= Your task =
Repeat every record exactly, but keep images out of the copy.

########

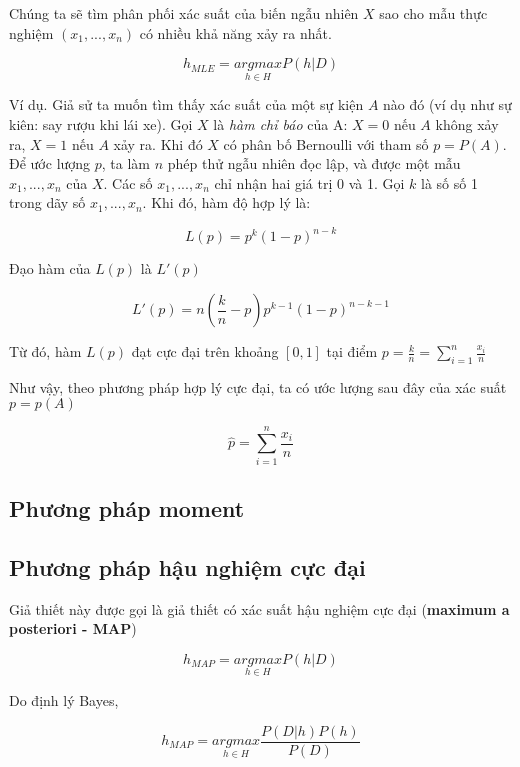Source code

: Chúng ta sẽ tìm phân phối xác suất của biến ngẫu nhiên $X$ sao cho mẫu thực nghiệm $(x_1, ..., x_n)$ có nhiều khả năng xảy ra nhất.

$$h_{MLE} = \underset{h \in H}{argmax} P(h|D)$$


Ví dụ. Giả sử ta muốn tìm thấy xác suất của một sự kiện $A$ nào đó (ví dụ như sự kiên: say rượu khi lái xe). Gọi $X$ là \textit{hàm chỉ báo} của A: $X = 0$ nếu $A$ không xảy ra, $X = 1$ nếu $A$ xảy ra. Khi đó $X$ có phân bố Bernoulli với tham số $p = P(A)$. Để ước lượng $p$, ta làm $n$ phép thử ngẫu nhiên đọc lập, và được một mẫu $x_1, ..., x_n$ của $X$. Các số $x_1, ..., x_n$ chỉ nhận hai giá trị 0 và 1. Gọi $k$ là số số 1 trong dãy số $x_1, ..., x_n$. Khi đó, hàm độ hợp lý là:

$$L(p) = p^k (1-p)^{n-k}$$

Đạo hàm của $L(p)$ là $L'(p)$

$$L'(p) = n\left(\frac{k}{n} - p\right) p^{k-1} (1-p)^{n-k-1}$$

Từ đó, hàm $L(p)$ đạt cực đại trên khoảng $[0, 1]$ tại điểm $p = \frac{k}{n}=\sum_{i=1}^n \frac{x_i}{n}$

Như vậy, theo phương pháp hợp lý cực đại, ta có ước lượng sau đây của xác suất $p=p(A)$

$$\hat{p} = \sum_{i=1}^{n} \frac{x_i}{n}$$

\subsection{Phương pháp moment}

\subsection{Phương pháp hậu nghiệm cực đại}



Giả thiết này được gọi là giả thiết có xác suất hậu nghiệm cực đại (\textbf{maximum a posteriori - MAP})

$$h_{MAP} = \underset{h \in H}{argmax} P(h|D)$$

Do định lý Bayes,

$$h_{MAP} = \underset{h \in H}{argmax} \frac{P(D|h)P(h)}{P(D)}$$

########

= Answer box =
Source code

: Chúng ta sẽ tìm phân phối xác suất của biến ngẫu nhiên $X$ sao cho mẫu thực nghiệm $(x_1, ..., x_n)$ có nhiều khả năng xảy ra nhất.

$$h_{MLE} = \underset{h \in H}{argmax} P(h|D)$$


Ví dụ. Giả sử ta muốn tìm thấy xác suất của một sự kiện $A$ nào đó (ví dụ như sự kiên: say rượu khi lái xe). Gọi $X$ là \textit{hàm chỉ báo} của A: $X = 0$ nếu $A$ không xảy ra, $X = 1$ nếu $A$ xảy ra. Khi đó $X$ có phân bố Bernoulli với tham số $p = P(A)$. Để ước lượng $p$, ta làm $n$ phép thử ngẫu nhiên đọc lập, và được một mẫu $x_1, ..., x_n$ của $X$. Các số $x_1, ..., x_n$ chỉ nhận hai giá trị 0 và 1. Gọi $k$ là số số 1 trong dãy số $x_1, ..., x_n$. Khi đó, hàm độ hợp lý là:

$$L(p) = p^k (1-p)^{n-k}$$

Đạo hàm của $L(p)$ là $L'(p)$

$$L'(p) = n\left(\frac{k}{n} - p\right) p^{k-1} (1-p)^{n-k-1}$$

Từ đó, hàm $L(p)$ đạt cực đại trên khoảng $[0, 1]$ tại điểm $p = \frac{k}{n}=\sum_{i=1}^n \frac{x_i}{n}$

Như vậy, theo phương pháp hợp lý cực đại, ta có ước lượng sau đây của xác suất $p=p(A)$

$$\hat{p} = \sum_{i=1}^{n} \frac{x_i}{n}$$

\subsection{Phương pháp moment}

\subsection{Phương pháp hậu nghiệm cực đại}



Giả thiết này được gọi là giả thiết có xác suất hậu nghiệm cực đại (\textbf{maximum a posteriori - MAP})

$$h_{MAP} = \underset{h \in H}{argmax} P(h|D)$$

Do định lý Bayes,

$$h_{MAP} = \underset{h \in H}{argmax} \frac{P(D|h)P(h)}{P(D)}$$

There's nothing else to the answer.